Wednesday October 22 2008
“Men who suffer impotence are being given an early warning sign that a heart attack is on the way,” the Daily Express reported. Men with the condition, which can be a sign of a hardening of the arteries, are 50% more likely to have a heart attack. It can serve as a warning sign to doctors up to three years before an event. It said that a urology consultant, Dr Geoffrey Hackett, had “blasted” fellow medics in a letter to the BMJ for not identifying impotence as a way of spotting those at risk. The newspaper said impotence is particularly good at showing heart attack risk in men with diabetes, and was more accurate at predicting heart attacks than high blood pressure or high cholesterol.
This is an area that requires consideration, but before proactive screening for erectile dysfunction becomes a standard part of cardiovascular risk assessment tools, the evidence will need to be reviewed to determine the benefits of adding this to existing screening tools. Meanwhile, men with erectile dysfunction should receive a thorough evaluation by their GP, who should be prompted to consider assessing other risk factors for cardiovascular disease.
Where did the story come from?
Dr Geoffrey Hackett, a consultant in urology from Good Hope Hospital in Birmingham wrote this letter to the British Medical Journal.

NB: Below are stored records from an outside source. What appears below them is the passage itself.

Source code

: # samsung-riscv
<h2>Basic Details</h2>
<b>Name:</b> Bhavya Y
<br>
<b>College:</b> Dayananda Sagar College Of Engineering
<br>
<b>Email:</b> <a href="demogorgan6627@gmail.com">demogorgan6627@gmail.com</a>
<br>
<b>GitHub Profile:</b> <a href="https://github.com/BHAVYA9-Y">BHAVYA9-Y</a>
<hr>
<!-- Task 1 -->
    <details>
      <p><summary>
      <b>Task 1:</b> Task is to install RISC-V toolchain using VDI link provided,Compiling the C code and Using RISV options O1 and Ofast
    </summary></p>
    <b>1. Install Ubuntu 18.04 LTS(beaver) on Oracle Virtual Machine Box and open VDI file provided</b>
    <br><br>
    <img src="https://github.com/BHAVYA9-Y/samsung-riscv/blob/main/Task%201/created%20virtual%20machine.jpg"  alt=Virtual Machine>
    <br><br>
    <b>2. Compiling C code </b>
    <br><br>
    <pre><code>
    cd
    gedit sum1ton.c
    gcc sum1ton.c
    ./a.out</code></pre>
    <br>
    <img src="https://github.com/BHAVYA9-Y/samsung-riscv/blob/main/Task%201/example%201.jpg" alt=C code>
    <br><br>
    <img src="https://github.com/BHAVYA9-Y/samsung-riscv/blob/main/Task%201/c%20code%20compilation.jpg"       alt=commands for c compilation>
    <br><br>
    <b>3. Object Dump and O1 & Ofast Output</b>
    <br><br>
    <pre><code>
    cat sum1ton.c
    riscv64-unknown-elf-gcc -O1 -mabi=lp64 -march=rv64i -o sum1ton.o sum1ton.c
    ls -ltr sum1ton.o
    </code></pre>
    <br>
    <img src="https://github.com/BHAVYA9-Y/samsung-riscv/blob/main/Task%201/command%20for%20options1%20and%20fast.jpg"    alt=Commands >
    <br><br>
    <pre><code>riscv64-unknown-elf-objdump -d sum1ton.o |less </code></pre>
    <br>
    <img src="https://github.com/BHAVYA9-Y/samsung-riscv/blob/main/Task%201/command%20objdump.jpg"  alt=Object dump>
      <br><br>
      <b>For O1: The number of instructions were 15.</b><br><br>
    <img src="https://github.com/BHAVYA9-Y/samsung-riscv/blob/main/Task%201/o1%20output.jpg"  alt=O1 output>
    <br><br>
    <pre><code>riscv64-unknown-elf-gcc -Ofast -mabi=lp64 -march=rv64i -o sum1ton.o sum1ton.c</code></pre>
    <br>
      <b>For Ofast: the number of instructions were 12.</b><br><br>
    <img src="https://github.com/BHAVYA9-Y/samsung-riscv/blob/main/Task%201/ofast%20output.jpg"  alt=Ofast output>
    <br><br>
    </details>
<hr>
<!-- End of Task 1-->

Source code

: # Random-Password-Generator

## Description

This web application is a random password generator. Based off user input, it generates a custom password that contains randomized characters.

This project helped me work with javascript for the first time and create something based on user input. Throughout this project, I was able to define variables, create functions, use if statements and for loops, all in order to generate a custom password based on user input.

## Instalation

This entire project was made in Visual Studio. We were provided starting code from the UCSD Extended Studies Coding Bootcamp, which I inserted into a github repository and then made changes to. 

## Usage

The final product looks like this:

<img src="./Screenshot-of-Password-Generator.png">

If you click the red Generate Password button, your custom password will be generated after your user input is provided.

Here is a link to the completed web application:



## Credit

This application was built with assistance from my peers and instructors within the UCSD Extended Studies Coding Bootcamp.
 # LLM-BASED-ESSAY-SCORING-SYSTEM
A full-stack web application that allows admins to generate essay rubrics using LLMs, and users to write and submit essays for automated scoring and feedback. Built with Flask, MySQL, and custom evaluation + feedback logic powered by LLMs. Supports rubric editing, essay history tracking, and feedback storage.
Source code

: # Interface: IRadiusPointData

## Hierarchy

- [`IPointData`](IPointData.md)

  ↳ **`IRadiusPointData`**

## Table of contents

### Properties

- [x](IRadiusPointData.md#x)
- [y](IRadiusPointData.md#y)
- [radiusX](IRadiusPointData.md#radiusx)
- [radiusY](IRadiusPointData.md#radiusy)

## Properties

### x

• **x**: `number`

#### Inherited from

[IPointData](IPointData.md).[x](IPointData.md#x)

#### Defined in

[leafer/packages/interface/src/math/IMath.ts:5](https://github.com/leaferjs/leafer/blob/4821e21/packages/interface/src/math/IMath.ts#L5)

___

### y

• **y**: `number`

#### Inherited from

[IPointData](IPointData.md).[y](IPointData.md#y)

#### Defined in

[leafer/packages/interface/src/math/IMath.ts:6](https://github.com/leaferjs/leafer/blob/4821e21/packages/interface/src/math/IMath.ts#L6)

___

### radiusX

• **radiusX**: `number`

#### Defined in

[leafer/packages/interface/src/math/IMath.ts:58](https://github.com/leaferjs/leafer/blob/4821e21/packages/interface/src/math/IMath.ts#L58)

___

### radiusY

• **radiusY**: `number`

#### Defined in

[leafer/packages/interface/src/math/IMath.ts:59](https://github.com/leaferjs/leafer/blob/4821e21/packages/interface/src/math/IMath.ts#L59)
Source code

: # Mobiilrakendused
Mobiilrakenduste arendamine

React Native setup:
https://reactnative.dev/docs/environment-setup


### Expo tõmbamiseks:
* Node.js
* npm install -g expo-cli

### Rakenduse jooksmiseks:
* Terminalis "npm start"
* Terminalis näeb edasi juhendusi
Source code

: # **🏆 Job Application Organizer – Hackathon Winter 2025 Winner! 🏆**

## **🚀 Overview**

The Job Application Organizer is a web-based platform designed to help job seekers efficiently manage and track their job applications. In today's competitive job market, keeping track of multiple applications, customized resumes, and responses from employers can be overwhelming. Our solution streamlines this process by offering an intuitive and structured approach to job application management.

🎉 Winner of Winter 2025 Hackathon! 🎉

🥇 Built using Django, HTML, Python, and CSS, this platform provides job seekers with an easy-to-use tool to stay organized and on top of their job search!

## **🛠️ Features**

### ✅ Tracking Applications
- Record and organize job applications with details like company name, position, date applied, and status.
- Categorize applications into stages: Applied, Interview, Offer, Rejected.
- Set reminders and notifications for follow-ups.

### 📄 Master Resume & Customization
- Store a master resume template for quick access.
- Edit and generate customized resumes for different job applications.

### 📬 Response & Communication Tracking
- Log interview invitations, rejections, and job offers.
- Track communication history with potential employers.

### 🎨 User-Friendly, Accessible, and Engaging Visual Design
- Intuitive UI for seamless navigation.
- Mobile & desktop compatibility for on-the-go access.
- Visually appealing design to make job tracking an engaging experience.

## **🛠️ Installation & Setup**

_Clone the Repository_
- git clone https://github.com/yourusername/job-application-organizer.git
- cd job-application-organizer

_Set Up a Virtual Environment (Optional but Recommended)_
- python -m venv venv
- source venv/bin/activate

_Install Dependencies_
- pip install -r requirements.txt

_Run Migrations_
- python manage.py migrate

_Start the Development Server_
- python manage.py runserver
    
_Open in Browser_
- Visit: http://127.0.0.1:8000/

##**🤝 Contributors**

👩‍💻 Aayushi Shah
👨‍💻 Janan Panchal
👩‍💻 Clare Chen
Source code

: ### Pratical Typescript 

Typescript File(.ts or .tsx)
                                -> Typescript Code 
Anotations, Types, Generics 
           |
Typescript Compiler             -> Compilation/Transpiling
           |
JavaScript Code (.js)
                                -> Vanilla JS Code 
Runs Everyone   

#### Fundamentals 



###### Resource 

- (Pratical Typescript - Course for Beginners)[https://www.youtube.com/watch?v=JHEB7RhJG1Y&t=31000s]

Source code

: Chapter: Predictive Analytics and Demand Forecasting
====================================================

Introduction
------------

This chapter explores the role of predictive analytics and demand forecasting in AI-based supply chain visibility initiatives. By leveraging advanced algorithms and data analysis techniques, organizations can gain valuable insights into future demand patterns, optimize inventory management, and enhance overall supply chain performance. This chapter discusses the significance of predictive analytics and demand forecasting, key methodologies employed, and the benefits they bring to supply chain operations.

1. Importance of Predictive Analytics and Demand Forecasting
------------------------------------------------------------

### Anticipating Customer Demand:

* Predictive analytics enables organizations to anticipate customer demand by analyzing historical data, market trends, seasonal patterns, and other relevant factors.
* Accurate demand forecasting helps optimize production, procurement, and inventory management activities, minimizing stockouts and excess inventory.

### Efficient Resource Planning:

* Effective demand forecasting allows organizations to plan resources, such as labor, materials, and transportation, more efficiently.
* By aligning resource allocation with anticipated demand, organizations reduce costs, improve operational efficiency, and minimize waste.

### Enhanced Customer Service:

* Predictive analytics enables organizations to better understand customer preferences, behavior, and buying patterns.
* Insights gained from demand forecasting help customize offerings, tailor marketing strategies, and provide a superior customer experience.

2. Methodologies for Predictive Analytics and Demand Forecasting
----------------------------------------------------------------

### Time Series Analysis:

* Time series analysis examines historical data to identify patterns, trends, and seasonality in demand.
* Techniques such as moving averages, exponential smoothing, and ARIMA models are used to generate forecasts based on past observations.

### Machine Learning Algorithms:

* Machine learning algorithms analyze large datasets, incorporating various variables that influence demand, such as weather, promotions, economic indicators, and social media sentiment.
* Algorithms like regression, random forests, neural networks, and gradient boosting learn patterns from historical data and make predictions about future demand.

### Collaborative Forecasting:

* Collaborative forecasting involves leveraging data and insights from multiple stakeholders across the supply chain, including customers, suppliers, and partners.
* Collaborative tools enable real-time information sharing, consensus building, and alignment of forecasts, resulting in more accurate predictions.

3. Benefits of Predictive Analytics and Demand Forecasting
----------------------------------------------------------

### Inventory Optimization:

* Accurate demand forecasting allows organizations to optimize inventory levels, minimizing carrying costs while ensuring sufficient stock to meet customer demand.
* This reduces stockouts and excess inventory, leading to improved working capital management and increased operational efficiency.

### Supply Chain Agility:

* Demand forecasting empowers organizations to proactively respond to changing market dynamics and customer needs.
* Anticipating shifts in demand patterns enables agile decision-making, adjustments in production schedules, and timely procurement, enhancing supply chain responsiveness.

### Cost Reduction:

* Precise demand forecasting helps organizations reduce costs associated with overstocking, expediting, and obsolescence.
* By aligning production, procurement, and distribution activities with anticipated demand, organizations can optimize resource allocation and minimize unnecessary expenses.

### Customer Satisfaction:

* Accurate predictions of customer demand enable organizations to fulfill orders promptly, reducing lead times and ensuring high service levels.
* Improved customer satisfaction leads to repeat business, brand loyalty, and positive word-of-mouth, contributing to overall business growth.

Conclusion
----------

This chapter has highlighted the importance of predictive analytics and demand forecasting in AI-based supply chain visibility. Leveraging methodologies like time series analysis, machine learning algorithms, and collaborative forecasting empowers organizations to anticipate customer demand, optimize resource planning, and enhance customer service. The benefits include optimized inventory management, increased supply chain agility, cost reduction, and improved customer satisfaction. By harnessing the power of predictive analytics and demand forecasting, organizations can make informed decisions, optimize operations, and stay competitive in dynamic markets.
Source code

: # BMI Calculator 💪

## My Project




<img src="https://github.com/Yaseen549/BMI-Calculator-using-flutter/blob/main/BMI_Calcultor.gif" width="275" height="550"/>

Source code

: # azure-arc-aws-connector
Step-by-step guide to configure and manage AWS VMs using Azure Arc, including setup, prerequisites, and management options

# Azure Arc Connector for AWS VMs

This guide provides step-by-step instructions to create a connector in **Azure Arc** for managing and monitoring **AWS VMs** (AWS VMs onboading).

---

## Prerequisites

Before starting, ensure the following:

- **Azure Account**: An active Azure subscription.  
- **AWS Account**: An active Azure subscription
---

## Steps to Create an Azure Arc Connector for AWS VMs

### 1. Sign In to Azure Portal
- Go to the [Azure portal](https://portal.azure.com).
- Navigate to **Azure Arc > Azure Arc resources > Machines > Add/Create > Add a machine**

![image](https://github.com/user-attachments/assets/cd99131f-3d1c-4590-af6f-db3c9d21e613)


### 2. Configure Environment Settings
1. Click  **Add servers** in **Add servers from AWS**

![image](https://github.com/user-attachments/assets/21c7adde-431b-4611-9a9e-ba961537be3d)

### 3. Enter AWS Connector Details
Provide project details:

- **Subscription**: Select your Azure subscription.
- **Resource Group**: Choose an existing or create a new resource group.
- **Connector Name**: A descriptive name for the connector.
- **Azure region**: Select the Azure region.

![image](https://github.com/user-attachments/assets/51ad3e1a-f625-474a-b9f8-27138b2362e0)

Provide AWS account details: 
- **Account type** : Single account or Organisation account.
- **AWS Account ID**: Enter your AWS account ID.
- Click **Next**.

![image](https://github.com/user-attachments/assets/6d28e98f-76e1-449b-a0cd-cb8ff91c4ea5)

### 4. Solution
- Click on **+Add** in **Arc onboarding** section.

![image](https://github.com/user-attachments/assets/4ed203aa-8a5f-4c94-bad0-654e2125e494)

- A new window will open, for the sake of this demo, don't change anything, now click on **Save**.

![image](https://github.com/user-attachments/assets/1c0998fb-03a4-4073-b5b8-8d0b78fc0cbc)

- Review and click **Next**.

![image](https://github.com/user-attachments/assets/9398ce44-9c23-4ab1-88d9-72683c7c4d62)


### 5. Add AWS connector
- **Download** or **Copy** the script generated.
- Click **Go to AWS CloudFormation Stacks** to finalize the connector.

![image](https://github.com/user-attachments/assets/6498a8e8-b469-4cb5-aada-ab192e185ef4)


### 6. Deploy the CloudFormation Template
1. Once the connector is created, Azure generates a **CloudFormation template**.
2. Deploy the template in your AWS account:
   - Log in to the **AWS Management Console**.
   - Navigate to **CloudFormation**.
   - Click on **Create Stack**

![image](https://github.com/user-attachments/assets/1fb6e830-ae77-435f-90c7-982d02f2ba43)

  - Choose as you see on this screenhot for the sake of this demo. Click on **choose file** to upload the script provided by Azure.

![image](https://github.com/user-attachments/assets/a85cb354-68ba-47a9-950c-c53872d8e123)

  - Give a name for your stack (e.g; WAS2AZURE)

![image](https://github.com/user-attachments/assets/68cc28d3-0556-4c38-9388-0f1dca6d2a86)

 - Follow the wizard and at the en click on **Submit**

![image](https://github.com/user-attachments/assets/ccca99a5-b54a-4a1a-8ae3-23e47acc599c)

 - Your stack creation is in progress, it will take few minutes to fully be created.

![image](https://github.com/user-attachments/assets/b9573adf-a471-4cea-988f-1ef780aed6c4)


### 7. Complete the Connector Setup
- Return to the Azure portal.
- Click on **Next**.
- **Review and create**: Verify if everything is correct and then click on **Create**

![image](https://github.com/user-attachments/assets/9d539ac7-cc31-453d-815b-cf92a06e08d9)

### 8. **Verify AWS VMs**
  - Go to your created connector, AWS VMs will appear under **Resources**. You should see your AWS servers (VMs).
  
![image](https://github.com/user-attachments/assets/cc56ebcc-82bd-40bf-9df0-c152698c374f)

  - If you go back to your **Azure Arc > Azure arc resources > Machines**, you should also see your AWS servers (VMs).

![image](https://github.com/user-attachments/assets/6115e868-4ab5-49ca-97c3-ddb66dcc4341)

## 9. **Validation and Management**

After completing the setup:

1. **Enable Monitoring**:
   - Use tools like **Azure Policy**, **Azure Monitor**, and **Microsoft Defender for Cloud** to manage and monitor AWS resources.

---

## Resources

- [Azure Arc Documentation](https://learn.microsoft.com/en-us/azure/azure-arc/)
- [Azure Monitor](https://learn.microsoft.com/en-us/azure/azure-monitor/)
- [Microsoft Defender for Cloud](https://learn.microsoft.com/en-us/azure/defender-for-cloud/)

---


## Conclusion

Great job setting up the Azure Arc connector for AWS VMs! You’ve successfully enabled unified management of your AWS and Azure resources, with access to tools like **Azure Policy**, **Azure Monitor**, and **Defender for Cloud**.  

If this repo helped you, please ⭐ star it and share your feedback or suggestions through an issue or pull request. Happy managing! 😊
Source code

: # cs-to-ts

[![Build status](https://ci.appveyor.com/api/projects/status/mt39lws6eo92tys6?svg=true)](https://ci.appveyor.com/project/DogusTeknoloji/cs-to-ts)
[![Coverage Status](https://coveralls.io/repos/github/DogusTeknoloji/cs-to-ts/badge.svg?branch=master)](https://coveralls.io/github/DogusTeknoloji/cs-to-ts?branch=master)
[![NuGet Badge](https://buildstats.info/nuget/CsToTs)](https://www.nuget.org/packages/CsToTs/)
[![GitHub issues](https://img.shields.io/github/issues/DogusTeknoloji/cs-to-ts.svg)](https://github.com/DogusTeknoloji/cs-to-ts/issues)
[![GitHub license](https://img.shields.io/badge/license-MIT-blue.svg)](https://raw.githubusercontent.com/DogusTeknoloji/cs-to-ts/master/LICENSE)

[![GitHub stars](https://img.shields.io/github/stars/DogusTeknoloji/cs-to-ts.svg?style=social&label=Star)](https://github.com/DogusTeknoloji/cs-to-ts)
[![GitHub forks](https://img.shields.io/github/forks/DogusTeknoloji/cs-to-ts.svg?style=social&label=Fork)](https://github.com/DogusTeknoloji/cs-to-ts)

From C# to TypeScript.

What kind of scientific study was this?
This was a letter written in response to another article in the journal written by Professor Rod Jackson and colleagues, which supported screening to identify individuals at high risk of cardiovascular events so that they can receive preventive treatment.
The letter expressed the author’s concern that screening for erectile dysfunction had not been specifically mentioned in this article. The author describes his personal experience in clinical practice and highlights some of the evidence regarding the relationship between erectile dysfunction and heart disease.
What were the results of the study?
The author says that he has seen patients with erectile dysfunction who have been referred to him after a coronary event, and who have reported that they had developed erectile dysfunction two to three years before their coronary event, but had been “dismissed” when they visited their GP.
The author goes on to say that erectile dysfunction is a “manifestation of vascular disease in smaller arteries, and gives a two to three-year early warning of myocardial infarction”, and that it increases the risk of coronary events by 50%. He provides references to published studies that have found a relationship between erectile dysfunction and risk of coronary events, and on which this figure of a 50% increase is based. This is a similar increase in risk as would be had from a moderate level of smoking, or of having a first-degree relative who has had a coronary event.
The author suggests that in people with type 2 diabetes, erectile dysfunction is a better predictor of the risk of a coronary event than other commonly used predictors such as glycated haemoglobin levels, high blood pressure, high levels of fats in the blood, or presence of albumin in the urine. He reports that over half of the men with type 2 diabetes have low testosterone levels, which increases risk of early cardiovascular death by 60%.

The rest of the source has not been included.